• WHAT IS EXPECTED: Below are records; count the lines among them that include the string "unlock", and state only the number.
Segment Open
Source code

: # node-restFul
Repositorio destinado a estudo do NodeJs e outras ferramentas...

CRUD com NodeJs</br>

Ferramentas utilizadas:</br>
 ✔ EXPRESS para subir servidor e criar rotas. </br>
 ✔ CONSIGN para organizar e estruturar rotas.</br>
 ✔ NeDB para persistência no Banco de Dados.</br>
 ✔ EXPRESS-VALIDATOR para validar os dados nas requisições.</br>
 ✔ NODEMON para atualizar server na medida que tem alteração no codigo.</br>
Segment Closed
Segment Open
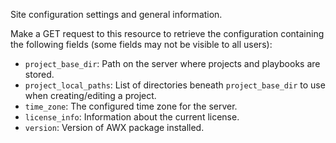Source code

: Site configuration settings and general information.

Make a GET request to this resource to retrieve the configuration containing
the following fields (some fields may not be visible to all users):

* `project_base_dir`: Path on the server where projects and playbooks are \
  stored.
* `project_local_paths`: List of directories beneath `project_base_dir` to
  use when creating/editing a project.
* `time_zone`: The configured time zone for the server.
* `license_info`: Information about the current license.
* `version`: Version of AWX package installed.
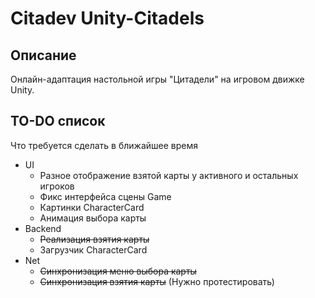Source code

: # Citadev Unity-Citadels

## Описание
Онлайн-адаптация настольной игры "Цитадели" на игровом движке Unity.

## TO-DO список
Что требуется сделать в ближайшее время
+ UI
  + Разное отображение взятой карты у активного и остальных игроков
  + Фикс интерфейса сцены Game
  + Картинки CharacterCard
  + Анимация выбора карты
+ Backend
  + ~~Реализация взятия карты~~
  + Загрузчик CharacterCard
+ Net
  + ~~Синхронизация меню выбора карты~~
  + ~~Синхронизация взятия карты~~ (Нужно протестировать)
Segment Closed
Segment Open
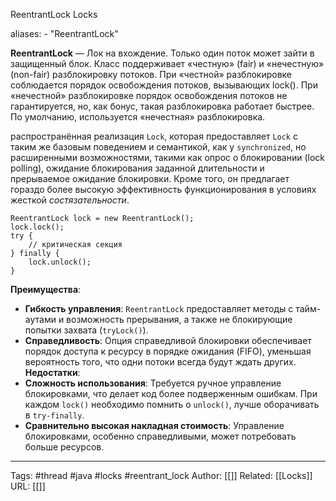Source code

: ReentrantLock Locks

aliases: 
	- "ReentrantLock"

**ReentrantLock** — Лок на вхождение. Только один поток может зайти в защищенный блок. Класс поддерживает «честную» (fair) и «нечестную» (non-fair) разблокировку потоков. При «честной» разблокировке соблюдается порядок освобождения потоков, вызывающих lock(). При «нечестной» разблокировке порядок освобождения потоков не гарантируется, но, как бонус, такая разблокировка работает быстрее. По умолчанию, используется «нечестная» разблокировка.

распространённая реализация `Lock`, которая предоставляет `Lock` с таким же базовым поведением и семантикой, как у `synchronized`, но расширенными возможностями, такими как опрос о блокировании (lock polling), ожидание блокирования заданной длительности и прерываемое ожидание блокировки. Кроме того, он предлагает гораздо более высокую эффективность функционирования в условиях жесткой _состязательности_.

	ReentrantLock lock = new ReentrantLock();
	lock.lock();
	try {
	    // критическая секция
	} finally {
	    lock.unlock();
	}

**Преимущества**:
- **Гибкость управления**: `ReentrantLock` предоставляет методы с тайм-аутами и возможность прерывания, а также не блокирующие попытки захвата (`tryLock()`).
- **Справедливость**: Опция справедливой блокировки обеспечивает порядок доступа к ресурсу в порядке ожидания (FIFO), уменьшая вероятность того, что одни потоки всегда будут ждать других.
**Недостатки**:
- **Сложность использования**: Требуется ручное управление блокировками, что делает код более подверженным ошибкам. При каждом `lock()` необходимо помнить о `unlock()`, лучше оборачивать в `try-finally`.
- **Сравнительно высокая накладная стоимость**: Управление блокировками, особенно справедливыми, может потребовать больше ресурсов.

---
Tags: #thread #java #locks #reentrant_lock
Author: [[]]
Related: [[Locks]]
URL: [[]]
Segment Closed
• EXERCISE RESULT: 2